◆ **YOUR INSTRUCTIONS**
Using the entries that follow, report the number of lines that include the string "type", without any other text.

──────── THE INPUT ────────

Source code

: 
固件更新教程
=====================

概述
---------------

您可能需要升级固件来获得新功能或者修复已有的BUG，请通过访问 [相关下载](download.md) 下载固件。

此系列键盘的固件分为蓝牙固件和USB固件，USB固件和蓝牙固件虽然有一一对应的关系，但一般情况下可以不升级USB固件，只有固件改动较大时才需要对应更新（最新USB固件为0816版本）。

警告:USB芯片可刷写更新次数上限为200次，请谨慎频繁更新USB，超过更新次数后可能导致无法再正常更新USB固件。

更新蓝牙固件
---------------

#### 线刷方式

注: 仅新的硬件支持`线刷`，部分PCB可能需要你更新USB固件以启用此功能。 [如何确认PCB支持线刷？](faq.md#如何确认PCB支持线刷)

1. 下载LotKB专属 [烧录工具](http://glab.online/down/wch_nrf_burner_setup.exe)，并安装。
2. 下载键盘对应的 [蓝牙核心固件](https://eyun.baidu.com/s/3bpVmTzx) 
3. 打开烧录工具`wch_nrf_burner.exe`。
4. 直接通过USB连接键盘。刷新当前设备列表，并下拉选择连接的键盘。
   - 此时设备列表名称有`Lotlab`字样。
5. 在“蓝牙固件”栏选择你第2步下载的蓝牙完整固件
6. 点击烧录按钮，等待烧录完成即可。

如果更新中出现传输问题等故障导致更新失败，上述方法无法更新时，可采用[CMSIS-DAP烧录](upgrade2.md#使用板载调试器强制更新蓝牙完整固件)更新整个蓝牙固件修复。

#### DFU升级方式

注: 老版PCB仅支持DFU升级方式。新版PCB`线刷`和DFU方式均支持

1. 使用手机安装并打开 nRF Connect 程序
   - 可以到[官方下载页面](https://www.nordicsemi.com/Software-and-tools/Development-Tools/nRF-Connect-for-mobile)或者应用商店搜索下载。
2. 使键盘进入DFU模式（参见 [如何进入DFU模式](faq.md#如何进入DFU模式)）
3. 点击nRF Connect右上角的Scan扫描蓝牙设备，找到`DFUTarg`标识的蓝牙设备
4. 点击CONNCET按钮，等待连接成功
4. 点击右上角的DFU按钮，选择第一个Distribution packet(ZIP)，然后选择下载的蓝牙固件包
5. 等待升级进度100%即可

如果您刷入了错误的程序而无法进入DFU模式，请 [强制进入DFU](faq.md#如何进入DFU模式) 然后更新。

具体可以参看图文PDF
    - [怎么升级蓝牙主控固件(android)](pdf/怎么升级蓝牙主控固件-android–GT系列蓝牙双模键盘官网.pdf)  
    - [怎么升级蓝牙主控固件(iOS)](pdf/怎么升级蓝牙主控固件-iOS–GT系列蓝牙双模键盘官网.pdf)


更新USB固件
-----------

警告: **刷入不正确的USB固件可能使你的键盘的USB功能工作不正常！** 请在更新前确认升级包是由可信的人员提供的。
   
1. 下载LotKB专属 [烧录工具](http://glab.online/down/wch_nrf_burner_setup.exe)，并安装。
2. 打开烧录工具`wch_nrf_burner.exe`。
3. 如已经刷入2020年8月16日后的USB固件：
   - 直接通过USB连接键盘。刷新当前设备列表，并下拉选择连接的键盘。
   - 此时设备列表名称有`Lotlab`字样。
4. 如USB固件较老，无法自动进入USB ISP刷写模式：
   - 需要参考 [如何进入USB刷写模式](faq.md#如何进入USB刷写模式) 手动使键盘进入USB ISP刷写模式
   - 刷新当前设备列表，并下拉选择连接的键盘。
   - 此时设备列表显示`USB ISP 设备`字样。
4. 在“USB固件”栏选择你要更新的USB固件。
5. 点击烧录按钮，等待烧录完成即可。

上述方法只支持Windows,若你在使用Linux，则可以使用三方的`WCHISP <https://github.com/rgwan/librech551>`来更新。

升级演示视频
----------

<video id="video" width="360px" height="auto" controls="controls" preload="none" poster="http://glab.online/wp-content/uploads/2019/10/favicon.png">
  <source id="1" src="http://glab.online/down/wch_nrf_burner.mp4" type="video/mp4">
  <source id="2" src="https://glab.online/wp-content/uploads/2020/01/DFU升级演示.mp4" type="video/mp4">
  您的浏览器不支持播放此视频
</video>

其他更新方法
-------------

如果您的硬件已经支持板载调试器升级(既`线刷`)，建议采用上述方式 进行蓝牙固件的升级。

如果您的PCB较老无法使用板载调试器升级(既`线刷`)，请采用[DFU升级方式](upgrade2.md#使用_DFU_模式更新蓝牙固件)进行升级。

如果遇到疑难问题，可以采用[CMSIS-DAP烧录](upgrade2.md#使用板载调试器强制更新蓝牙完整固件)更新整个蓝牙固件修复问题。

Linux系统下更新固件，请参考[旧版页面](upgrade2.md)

────────

◆ **SOLUTION BELOW**
2